In deze zaak heeft het Gerechtshof Arnhem-Leeuwarden op 8 augustus 2023 uitspraak gedaan in hoger beroep over de ondertoezichtstelling en zorgregeling van een minderjarige, geboren in 2017. De vader, verzoeker in hoger beroep, heeft het hof verzocht om de bestreden beschikking van de rechtbank Overijssel te vernietigen, waarin zijn verzoek tot het vaststellen van een zorg- en contactregeling werd afgewezen. De moeder, verweerster, heeft verweer gevoerd en het hof verzocht het hoger beroep van de vader als ongegrond af te wijzen.
Het hof heeft vastgesteld dat de minderjarige in zijn ontwikkeling wordt bedreigd en dat een ondertoezichtstelling noodzakelijk is. De rechtbank had eerder de verzoeken van de vader afgewezen, maar het hof oordeelt dat de hulpverlening tot nu toe onvoldoende resultaat heeft gehad. De moeder heeft niet meegewerkt aan contactherstel tussen de vader en de minderjarige, wat de ontwikkeling van het kind negatief beïnvloedt. Het hof heeft besloten de minderjarige onder toezicht te stellen van de Stichting Jeugdbescherming Overijssel voor de duur van twaalf maanden.

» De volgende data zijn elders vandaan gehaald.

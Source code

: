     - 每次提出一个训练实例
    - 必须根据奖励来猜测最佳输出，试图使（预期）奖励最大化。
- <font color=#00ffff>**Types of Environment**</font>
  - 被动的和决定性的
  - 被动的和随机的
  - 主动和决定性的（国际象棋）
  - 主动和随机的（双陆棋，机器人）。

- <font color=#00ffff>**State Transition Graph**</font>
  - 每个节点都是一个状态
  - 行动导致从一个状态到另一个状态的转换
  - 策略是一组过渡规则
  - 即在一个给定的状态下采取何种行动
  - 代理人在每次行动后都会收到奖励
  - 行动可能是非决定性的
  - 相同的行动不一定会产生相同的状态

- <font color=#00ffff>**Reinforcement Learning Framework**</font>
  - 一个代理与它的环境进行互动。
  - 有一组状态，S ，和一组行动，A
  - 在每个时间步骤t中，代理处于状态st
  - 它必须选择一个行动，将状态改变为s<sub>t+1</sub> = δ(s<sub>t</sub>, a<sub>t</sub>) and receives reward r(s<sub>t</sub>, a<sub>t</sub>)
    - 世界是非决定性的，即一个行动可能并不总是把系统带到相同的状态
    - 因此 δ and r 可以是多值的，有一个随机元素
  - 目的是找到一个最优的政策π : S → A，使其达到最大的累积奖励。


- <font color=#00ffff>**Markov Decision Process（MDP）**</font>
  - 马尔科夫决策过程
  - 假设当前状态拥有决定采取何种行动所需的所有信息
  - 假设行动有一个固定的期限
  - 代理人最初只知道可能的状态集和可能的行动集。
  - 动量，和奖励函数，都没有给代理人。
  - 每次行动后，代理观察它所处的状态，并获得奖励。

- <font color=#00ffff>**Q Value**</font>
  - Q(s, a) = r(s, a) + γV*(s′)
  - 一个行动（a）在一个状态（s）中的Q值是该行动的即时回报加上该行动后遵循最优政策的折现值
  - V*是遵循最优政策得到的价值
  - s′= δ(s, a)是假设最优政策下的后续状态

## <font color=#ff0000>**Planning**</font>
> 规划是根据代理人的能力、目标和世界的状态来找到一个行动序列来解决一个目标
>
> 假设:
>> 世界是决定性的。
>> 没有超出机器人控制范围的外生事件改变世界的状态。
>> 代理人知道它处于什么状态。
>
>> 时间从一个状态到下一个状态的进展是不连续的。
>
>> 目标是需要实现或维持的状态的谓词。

Wat betreft de zorgregeling oordeelt het hof dat het op dit moment niet mogelijk is om een zorgregeling vast te stellen. Eerst moet een jeugdbeschermer onderzoeken hoe de vader een plek kan krijgen in het leven van de minderjarige. Het hof bekrachtigt de afwijzing van de zorgregeling door de rechtbank, maar benadrukt dat er mogelijkheden voor begeleid contact kunnen worden onderzocht door de jeugdbeschermer. De proceskosten in hoger beroep worden gecompenseerd, waarbij iedere partij zijn eigen kosten draagt.